**ABOUT THIS EXERCISE**
Below are lines of records; copy exactly those from the one containing "manutenção do processo;" through the one containing "Form Equations of", leaving the pictures behind.

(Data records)
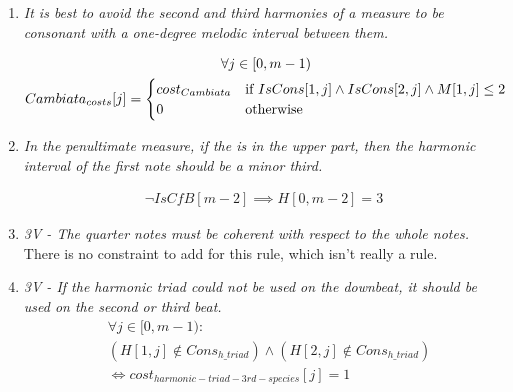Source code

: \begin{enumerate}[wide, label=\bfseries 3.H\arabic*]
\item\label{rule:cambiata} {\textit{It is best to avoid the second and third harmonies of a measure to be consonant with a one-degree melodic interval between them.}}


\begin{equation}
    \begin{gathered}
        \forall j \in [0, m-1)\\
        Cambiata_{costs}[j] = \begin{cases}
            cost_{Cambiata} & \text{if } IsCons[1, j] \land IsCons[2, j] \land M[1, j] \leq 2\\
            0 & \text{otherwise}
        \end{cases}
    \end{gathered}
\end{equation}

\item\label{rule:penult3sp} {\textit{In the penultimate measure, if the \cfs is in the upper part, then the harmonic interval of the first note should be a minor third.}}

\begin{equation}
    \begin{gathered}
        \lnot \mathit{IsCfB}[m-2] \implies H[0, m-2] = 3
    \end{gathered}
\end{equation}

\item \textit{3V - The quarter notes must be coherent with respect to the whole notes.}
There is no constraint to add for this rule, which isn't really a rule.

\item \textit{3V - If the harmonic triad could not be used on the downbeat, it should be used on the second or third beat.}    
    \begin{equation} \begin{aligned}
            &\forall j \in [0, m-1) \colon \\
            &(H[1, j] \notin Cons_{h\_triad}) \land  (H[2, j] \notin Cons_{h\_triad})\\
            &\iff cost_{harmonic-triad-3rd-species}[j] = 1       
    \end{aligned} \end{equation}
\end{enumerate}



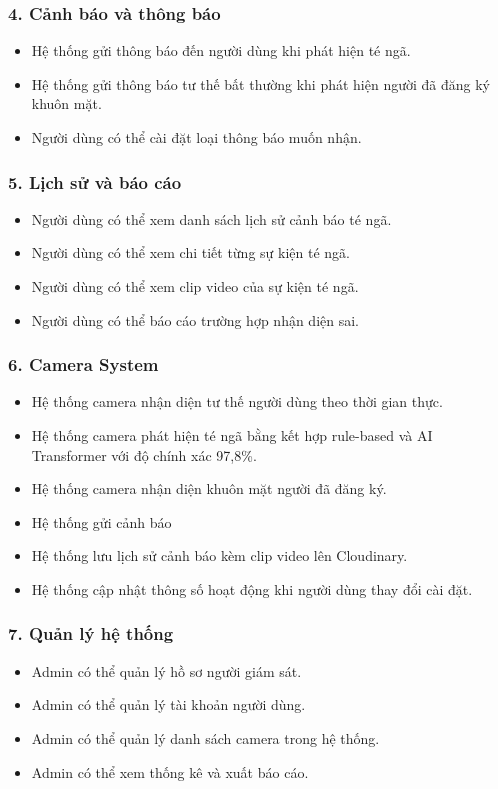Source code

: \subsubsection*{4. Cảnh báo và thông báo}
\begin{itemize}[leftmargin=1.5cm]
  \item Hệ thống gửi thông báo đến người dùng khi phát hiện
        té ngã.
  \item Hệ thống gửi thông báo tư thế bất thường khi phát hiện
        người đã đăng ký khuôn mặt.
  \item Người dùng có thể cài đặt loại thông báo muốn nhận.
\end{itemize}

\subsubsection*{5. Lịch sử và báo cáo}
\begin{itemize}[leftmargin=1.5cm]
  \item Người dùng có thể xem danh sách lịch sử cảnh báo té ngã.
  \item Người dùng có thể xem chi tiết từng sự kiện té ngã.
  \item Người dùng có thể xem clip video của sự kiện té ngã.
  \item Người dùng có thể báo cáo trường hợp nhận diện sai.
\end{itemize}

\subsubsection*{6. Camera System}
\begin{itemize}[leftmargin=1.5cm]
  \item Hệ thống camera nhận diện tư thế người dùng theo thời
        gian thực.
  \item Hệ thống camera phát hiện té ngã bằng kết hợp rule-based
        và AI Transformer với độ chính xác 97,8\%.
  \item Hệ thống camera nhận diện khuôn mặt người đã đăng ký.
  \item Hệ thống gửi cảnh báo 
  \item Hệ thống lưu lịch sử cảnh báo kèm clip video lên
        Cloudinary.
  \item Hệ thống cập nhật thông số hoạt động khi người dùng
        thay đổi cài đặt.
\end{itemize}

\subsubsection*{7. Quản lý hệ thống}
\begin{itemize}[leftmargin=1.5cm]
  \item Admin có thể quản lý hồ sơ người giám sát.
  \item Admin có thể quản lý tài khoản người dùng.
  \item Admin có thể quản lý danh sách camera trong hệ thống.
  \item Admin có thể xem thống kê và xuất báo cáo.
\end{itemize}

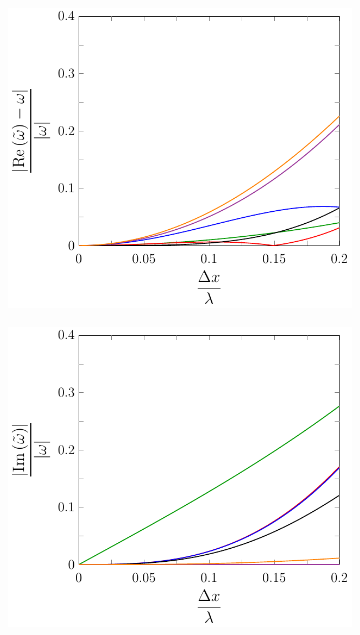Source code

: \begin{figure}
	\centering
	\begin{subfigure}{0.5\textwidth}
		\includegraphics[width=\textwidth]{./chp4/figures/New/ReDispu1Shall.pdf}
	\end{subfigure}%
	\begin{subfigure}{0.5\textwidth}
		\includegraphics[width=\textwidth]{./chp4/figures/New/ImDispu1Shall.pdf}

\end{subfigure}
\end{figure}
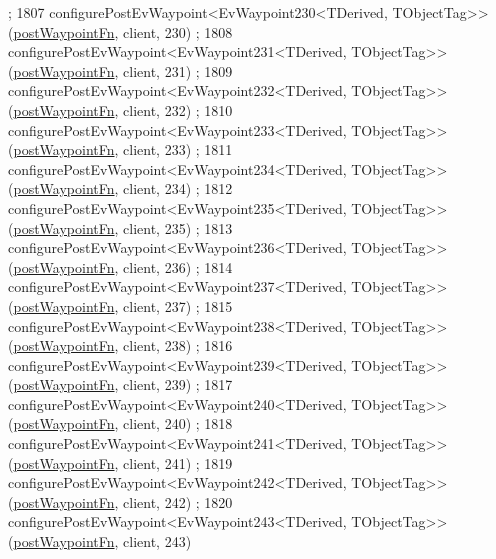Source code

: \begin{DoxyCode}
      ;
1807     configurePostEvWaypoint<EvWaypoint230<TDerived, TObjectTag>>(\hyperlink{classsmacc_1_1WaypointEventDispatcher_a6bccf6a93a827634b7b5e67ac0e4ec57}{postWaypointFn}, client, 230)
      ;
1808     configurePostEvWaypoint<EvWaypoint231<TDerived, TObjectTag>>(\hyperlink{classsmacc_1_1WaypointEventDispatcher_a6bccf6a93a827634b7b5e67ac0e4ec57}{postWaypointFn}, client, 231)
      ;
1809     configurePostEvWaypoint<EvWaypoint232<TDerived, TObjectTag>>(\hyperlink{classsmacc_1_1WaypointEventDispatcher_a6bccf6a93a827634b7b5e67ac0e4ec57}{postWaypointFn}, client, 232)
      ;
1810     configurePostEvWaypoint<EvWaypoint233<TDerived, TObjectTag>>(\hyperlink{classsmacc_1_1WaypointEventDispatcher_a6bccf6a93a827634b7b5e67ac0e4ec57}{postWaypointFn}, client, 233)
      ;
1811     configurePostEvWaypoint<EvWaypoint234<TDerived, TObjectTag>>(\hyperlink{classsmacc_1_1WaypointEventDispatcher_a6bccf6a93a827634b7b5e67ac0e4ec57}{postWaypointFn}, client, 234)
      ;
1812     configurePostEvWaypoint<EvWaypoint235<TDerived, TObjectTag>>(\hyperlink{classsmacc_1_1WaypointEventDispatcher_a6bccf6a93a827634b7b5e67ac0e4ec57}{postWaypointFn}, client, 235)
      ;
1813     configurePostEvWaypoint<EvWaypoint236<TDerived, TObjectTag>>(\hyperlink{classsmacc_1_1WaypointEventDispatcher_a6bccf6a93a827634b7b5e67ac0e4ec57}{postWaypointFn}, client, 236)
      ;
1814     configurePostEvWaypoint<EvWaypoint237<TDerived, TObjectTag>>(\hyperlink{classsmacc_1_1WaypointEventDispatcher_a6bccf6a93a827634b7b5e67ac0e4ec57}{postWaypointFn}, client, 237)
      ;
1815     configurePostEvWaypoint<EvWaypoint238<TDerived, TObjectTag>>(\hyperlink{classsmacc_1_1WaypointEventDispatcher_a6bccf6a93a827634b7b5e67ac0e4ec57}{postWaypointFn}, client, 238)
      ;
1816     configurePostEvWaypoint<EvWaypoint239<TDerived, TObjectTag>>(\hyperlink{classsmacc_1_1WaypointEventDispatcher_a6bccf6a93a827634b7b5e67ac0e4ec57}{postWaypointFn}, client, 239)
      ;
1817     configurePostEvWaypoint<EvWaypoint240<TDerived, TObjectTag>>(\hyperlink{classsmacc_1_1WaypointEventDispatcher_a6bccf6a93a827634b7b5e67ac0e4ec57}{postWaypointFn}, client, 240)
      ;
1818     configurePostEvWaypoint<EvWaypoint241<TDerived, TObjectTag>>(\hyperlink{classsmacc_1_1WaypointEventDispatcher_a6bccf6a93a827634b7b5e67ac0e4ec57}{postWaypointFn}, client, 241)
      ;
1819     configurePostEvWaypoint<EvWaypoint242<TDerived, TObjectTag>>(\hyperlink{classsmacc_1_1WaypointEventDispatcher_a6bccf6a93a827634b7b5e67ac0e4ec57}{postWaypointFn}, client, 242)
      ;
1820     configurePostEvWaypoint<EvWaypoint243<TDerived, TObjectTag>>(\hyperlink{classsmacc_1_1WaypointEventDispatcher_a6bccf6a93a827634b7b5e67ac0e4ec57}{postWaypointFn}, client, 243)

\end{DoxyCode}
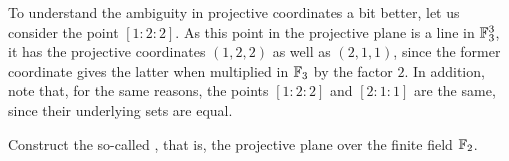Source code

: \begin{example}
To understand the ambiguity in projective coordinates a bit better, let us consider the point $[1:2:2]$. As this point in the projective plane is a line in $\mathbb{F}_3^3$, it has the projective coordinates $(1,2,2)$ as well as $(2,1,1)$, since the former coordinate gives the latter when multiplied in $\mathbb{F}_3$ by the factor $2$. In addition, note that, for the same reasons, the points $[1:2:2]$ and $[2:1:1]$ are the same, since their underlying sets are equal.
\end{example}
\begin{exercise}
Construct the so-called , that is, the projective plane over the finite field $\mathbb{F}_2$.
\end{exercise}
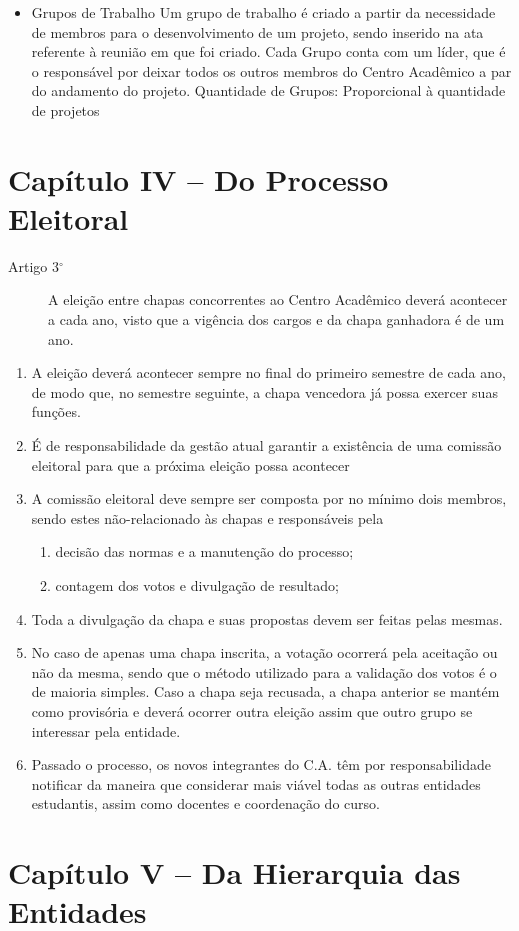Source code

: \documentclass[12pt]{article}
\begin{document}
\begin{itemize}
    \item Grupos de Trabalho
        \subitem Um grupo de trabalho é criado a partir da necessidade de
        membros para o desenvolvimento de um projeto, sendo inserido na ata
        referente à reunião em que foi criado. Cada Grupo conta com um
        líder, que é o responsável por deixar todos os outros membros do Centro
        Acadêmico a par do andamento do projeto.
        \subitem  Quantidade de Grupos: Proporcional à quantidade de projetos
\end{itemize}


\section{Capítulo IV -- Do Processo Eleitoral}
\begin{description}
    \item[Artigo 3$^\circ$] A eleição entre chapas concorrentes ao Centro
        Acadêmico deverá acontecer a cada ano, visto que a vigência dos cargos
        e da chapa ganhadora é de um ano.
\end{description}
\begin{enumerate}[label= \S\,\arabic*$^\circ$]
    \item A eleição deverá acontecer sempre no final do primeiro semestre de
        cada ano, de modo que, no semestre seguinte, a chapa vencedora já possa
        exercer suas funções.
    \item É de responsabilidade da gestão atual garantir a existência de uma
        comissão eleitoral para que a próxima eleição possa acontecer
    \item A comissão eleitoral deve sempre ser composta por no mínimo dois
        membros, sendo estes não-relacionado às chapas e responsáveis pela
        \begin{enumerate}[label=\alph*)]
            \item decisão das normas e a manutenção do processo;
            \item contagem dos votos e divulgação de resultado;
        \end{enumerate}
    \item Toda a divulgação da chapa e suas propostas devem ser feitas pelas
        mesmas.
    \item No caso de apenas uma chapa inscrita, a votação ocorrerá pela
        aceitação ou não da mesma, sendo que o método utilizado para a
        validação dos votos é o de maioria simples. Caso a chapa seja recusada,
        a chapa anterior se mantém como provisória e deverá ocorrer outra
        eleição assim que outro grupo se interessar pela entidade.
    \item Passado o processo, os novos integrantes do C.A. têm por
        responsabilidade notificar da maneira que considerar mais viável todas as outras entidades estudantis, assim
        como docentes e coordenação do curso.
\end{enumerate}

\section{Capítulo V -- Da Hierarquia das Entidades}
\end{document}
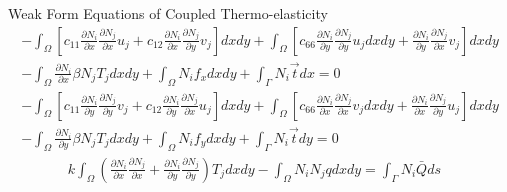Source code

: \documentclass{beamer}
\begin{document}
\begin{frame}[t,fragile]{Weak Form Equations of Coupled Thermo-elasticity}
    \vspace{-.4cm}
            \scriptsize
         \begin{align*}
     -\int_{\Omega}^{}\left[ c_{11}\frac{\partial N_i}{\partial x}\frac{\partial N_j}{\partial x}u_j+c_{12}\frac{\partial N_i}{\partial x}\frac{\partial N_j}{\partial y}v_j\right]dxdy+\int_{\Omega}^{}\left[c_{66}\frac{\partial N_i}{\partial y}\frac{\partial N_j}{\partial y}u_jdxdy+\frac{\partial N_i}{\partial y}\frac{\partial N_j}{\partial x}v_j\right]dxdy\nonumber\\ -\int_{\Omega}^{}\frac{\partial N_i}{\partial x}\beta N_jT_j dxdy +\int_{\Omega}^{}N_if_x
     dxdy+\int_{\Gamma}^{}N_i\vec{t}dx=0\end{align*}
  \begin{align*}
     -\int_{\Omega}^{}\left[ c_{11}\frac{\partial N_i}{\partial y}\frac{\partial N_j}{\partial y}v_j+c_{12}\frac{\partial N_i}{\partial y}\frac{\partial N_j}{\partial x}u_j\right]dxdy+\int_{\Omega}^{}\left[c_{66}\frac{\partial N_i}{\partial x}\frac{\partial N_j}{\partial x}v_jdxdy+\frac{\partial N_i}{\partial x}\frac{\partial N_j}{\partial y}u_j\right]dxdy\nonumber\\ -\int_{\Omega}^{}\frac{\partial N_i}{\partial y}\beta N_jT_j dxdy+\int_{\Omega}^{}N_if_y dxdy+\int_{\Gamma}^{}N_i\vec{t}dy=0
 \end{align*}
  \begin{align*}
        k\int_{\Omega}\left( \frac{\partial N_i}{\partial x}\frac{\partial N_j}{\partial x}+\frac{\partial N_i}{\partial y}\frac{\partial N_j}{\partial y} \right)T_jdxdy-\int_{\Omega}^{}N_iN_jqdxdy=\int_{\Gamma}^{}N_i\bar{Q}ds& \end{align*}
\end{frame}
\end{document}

**RESPONSE TO THIS EXERCISE**
            \item decisão das normas e a manutenção do processo;
            \item contagem dos votos e divulgação de resultado;
        \end{enumerate}
    \item Toda a divulgação da chapa e suas propostas devem ser feitas pelas
        mesmas.
    \item No caso de apenas uma chapa inscrita, a votação ocorrerá pela
        aceitação ou não da mesma, sendo que o método utilizado para a
        validação dos votos é o de maioria simples. Caso a chapa seja recusada,
        a chapa anterior se mantém como provisória e deverá ocorrer outra
        eleição assim que outro grupo se interessar pela entidade.
    \item Passado o processo, os novos integrantes do C.A. têm por
        responsabilidade notificar da maneira que considerar mais viável todas as outras entidades estudantis, assim
        como docentes e coordenação do curso.
\end{enumerate}

\section{Capítulo V -- Da Hierarquia das Entidades}
\end{document}
Source code

: \documentclass{beamer}
\begin{document}
\begin{frame}[t,fragile]{Weak Form Equations of Coupled Thermo-elasticity}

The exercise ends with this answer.